Keep » History » Version 2

« Previous - Version 2/26 (diff) - Next » - Current version
Tom Clegg, 04/10/2013 06:04 PM


Keep

Keep is a distributed content-addressable storage system designed for high performance in I/O-bound cluster environments.

Notable design goals and features include:

  • High scalability
  • Node-level redundancy
  • Maximum overall throughput in a busy cluster environment
  • Maximum data bandwidth from client to disk
  • Minimum transaction overhead
  • Elimination of disk thrashing (commonly caused by multiple simultaneous readers)
  • Client-controlled redundancy

Design

The above goals are accomplished by the following design features.

  • Data is transferred directly between the client and the physical node where the disk is installed.
  • Data collections are encoded in large (≤64 MiB) blocks to minimize short read/write operations.
  • Each disk accepts only one block-read/write operation at a time.

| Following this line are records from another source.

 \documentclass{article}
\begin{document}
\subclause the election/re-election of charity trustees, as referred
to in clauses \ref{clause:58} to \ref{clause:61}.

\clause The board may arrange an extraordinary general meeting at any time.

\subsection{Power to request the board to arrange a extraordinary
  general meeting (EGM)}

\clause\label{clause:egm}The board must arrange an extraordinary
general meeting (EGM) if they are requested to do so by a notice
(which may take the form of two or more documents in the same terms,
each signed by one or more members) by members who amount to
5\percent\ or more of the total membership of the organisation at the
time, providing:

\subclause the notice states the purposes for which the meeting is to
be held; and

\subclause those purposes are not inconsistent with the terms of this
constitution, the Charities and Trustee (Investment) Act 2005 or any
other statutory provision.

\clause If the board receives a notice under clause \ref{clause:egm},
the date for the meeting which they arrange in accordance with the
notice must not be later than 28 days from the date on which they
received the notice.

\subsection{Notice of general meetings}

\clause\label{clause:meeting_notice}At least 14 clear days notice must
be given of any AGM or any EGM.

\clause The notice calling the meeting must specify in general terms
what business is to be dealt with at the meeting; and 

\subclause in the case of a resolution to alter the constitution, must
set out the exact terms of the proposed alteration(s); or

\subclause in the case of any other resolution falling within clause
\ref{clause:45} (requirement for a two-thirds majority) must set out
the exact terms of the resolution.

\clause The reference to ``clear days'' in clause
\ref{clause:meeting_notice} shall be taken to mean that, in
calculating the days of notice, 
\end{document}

This prevents disk thrashing and maximizes total throughput when many clients compete for a disk.
  • Storage redundancy is directly controlled, and can be easily verified, by the client simply by reading or writing a block of data on multiple nodes.
  • Data block distribution is computed based on the MD5 digest of the data block being stored or retrieved. This eliminates the need for a central or synchronized database of block storage locations.

Components

The Keep storage system consists of data block read/write services, SDKs, and management agents.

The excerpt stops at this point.